Friday, December 2, 2011

The Impossible Rain


By November, rain begins to fall in Palestine. The first drops give everyone something to talk about. The thirsty land, long given up hope, opens its eyes and fills the air with a sweet breath.

It’s been weeks since Gilad Shalit went home, exchanged for Palestinian prisoners. I had a class today about quantitative analysis, but I still can’t make sense of 1027 to 1.

During my time in the Middle East, there was nothing like running through the hills of Jerusalem on a cool November afternoon. The wind filled my body and the sun touched the back of its hands to the skin of my face. I could never run in Abu Dis, where I lived. People would have thought I was crazy. So I took the bus to Jerusalem where I wouldn't be noticed. Had the people in Abu Dis known I took the bus to Jerusalem to run in long loops through Jewish neighborhoods, they might have still thought I was crazy. I used to run through the hills of Rahavia, down Gaza Street, past banks in stone buildings and an Ice Cream shop with outdoor swings. Sometimes on the way back I passed the Prime Minister’s house, where on the sidewalk in front of large metal gates, the Shalits sat under a tent, insisting their son not be forgotten. When I was running, I always kept to the other side of the street, feeling some guilt that I was expressing my youth, my freedom, my health, while their son sat somewhere else, alone.

The night those first prisoners were sent home, I crouched over my computer with a sore back in my dorm room here in London. I stared at the glowing pictures of busses leaving the prison gates before dawn. I wondered if the rains had started, and if the air smelled sweet to the men on the busses.

Toward the end of my first year teaching in Abu Dis, I visited the house of one of my students. I met his mother and brothers and sisters and cousins. His uncles came and went from the house every few minutes. They talked about their football league and their team's odds in an upcoming game against a club from Hebron. His uncle who coached their team was sure they could win. The house was full of plaques and tributes to my student's father. He had been in prison for 11 years, and was there still. I didn't ask any of them why. Anas showed me candid camera videos of Japanese pranks, and explained that Arabs like comedy, and love to laugh. Later in the afternoon we drove on a narrow road newly paved over with smooth black asphalt to a monastery built into a dry brown hill. We looked across the valley where a thin stream of water ran gently along its bed, and saw four young men in a cavern hunting desert game. He told me, "They will get around, and kill it with their hands." We took pictures and he helped me get the bus home.

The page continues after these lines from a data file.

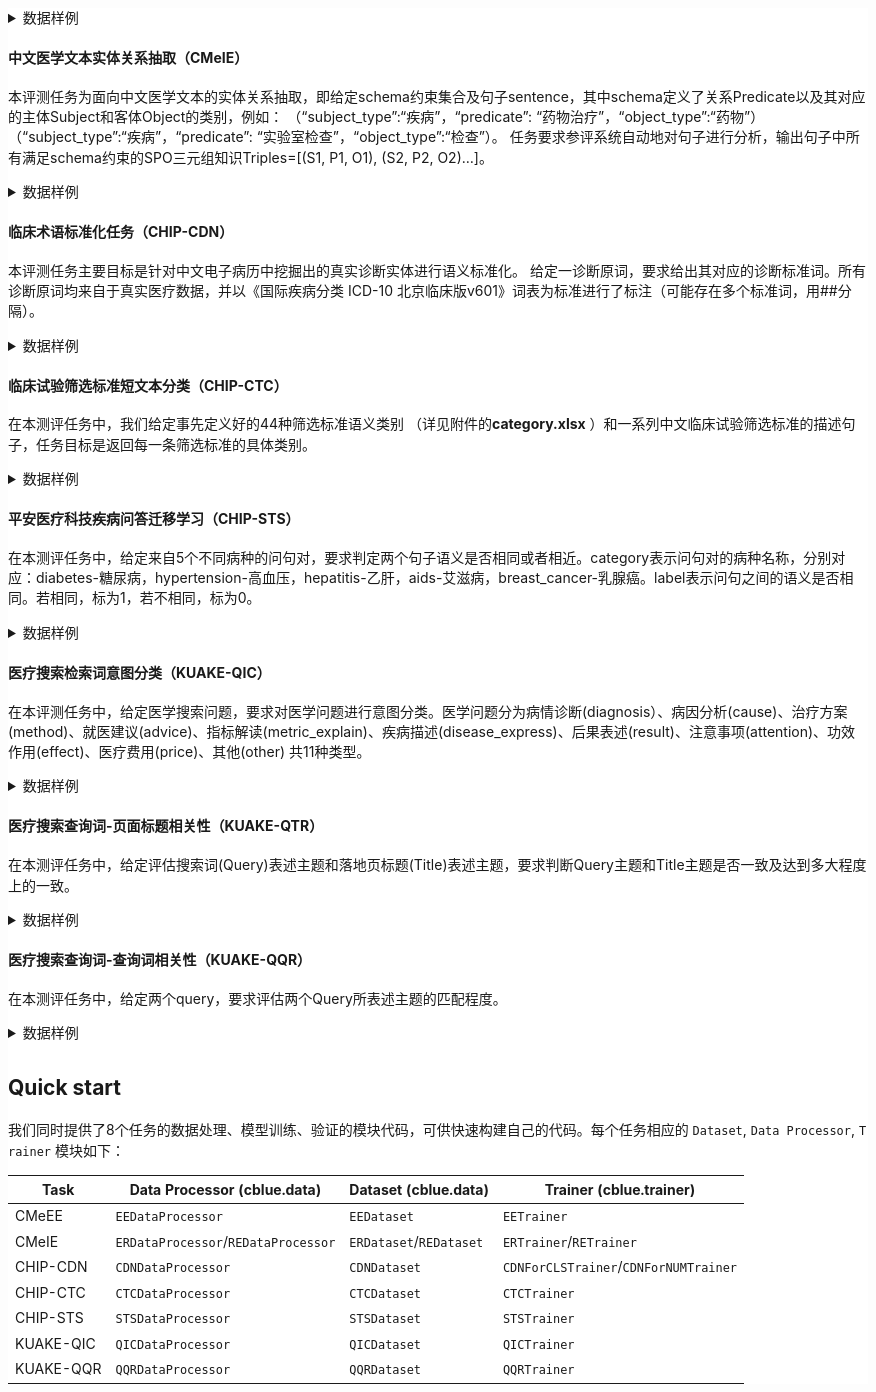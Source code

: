 <details><summary>数据样例</summary></details>

#### 中文医学文本实体关系抽取（CMeIE）

本评测任务为面向中文医学文本的实体关系抽取，即给定schema约束集合及句子sentence，其中schema定义了关系Predicate以及其对应的主体Subject和客体Object的类别，例如：
（“subject_type”:“疾病”，“predicate”: “药物治疗”，“object_type”:“药物”）
（“subject_type”:“疾病”，“predicate”: “实验室检查”，“object_type”:“检查”）。
任务要求参评系统自动地对句子进行分析，输出句子中所有满足schema约束的SPO三元组知识Triples=[(S1, P1, O1), (S2, P2, O2)…]。

<details><summary>数据样例</summary></details>

#### 临床术语标准化任务（CHIP-CDN）

本评测任务主要目标是针对中文电子病历中挖掘出的真实诊断实体进行语义标准化。 给定一诊断原词，要求给出其对应的诊断标准词。所有诊断原词均来自于真实医疗数据，并以《国际疾病分类 ICD-10 北京临床版v601》词表为标准进行了标注（可能存在多个标准词，用##分隔）。

<details><summary>数据样例</summary></details>

#### 临床试验筛选标准短文本分类（CHIP-CTC）

在本测评任务中，我们给定事先定义好的44种筛选标准语义类别 （详见附件的**category.xlsx** ）和一系列中文临床试验筛选标准的描述句子，任务目标是返回每一条筛选标准的具体类别。

<details><summary>数据样例</summary></details>

#### 平安医疗科技疾病问答迁移学习（CHIP-STS）

在本测评任务中，给定来自5个不同病种的问句对，要求判定两个句子语义是否相同或者相近。category表示问句对的病种名称，分别对应：diabetes-糖尿病，hypertension-高血压，hepatitis-乙肝，aids-艾滋病，breast_cancer-乳腺癌。label表示问句之间的语义是否相同。若相同，标为1，若不相同，标为0。

<details><summary>数据样例</summary></details>

#### 医疗搜索检索词意图分类（KUAKE-QIC）

在本评测任务中，给定医学搜索问题，要求对医学问题进行意图分类。医学问题分为病情诊断(diagnosis）、病因分析(cause)、治疗方案(method)、就医建议(advice)、指标解读(metric_explain)、疾病描述(disease_express)、后果表述(result)、注意事项(attention)、功效作用(effect)、医疗费用(price)、其他(other) 共11种类型。

<details><summary>数据样例</summary></details>

#### 医疗搜索查询词-页面标题相关性（KUAKE-QTR）

在本测评任务中，给定评估搜索词(Query)表述主题和落地页标题(Title)表述主题，要求判断Query主题和Title主题是否一致及达到多大程度上的一致。

<details><summary>数据样例</summary></details>

#### 医疗搜索查询词-查询词相关性（KUAKE-QQR）

在本测评任务中，给定两个query，要求评估两个Query所表述主题的匹配程度。

<details><summary>数据样例</summary></details>


## Quick start

我们同时提供了8个任务的数据处理、模型训练、验证的模块代码，可供快速构建自己的代码。每个任务相应的 `Dataset`, `Data Processor`, `Trainer` 模块如下：

| Task      | Data Processor (cblue.data)         | Dataset (cblue.data)    | Trainer (cblue.trainer)               |
| --------- | ----------------------------------- | ----------------------- | ------------------------------------- |
| CMeEE     | `EEDataProcessor`                   | `EEDataset`             | `EETrainer`                           |
| CMeIE     | `ERDataProcessor`/`REDataProcessor` | `ERDataset`/`REDataset` | `ERTrainer`/`RETrainer`               |
| CHIP-CDN  | `CDNDataProcessor`                  | `CDNDataset`            | `CDNForCLSTrainer`/`CDNForNUMTrainer` |
| CHIP-CTC  | `CTCDataProcessor`                  | `CTCDataset`            | `CTCTrainer`                          |
| CHIP-STS  | `STSDataProcessor`                  | `STSDataset`            | `STSTrainer`                          |
| KUAKE-QIC | `QICDataProcessor`                  | `QICDataset`            | `QICTrainer`                          |
| KUAKE-QQR | `QQRDataProcessor`                  | `QQRDataset`            | `QQRTrainer`                          |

When I saw the first pictures of Shalit, being walked by so many big men back to Israel, I smiled for his family, no longer in Jerusalem.

As I traveled from one news site to another, Skype alerted me that Anas had gone offline. I still haven’t figured out how to turn off that function. His picture flashed in the upper right corner of my screen. In the image, he rests his head on his right thumb and first two fingers. His eyes are dark and tired, paused in an unfocused stare at something beneath the camera. As soon as it flashed, it faded away, and I sat staring at the blank screen. I thought of his family in their house full of plaques. We had spoken a few weeks before, but I never bring up his father. I don't know if he came home that night, but if his oldest son was on Skype, it seems impossible.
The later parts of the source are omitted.